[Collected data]
***

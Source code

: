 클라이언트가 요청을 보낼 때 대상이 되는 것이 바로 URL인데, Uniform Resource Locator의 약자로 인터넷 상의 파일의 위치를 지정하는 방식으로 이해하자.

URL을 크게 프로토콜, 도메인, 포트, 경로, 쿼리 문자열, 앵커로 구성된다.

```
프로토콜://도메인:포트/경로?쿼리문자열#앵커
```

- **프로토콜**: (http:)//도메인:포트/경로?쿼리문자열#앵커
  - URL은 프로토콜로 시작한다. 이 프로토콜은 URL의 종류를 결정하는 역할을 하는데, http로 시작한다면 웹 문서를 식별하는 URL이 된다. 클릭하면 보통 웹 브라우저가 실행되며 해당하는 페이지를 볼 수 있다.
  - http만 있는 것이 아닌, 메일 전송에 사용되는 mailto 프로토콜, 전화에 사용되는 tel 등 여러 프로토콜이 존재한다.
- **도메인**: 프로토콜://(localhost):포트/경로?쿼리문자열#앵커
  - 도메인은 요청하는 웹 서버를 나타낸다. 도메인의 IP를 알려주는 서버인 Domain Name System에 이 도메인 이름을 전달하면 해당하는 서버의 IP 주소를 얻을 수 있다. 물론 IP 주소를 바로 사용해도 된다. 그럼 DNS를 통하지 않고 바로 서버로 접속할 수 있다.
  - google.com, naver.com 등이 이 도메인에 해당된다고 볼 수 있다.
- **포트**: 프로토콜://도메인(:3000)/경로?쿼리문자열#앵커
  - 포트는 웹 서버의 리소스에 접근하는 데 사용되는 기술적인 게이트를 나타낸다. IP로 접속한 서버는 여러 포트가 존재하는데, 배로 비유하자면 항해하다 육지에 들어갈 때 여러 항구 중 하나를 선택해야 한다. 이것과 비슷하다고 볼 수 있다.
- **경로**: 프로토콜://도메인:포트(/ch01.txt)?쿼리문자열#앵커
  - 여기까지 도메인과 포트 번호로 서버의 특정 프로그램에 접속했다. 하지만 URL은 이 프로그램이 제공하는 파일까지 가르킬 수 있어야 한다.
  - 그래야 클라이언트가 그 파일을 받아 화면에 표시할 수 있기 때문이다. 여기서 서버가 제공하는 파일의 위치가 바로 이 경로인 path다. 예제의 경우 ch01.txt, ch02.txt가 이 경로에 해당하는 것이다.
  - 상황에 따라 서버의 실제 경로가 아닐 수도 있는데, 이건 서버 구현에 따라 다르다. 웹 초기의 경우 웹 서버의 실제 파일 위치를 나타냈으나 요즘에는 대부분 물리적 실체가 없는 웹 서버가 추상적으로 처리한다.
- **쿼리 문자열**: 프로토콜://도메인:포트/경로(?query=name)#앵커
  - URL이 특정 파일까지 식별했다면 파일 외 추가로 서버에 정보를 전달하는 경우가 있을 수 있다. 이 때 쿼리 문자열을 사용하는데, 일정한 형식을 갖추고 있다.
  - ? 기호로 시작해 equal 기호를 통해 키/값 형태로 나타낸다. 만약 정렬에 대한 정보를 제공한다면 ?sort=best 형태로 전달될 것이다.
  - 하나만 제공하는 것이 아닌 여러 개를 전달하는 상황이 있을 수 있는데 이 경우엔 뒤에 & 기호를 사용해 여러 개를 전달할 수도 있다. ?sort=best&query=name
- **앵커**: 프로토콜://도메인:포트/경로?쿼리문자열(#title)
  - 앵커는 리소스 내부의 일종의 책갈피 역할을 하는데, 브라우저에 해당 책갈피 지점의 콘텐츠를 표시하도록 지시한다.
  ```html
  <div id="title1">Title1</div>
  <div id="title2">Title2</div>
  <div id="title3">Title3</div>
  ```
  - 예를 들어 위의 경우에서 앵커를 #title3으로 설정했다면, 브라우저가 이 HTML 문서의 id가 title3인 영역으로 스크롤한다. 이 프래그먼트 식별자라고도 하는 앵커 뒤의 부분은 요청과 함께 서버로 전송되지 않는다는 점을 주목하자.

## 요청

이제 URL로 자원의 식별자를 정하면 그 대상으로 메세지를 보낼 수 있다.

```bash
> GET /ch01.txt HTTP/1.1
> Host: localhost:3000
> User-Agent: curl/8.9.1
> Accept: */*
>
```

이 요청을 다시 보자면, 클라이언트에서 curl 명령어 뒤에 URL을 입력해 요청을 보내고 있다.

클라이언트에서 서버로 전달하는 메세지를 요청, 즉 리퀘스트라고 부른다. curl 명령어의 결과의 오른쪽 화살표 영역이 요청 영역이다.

***

- [Required action]:
Every line that contains the string "나타낸다" should be copied from the entries.

- [The answer]:
  - 도메인은 요청하는 웹 서버를 나타낸다. 도메인의 IP를 알려주는 서버인 Domain Name System에 이 도메인 이름을 전달하면 해당하는 서버의 IP 주소를 얻을 수 있다. 물론 IP 주소를 바로 사용해도 된다. 그럼 DNS를 통하지 않고 바로 서버로 접속할 수 있다.
  - 포트는 웹 서버의 리소스에 접근하는 데 사용되는 기술적인 게이트를 나타낸다. IP로 접속한 서버는 여러 포트가 존재하는데, 배로 비유하자면 항해하다 육지에 들어갈 때 여러 항구 중 하나를 선택해야 한다. 이것과 비슷하다고 볼 수 있다.
  - ? 기호로 시작해 equal 기호를 통해 키/값 형태로 나타낸다. 만약 정렬에 대한 정보를 제공한다면 ?sort=best 형태로 전달될 것이다.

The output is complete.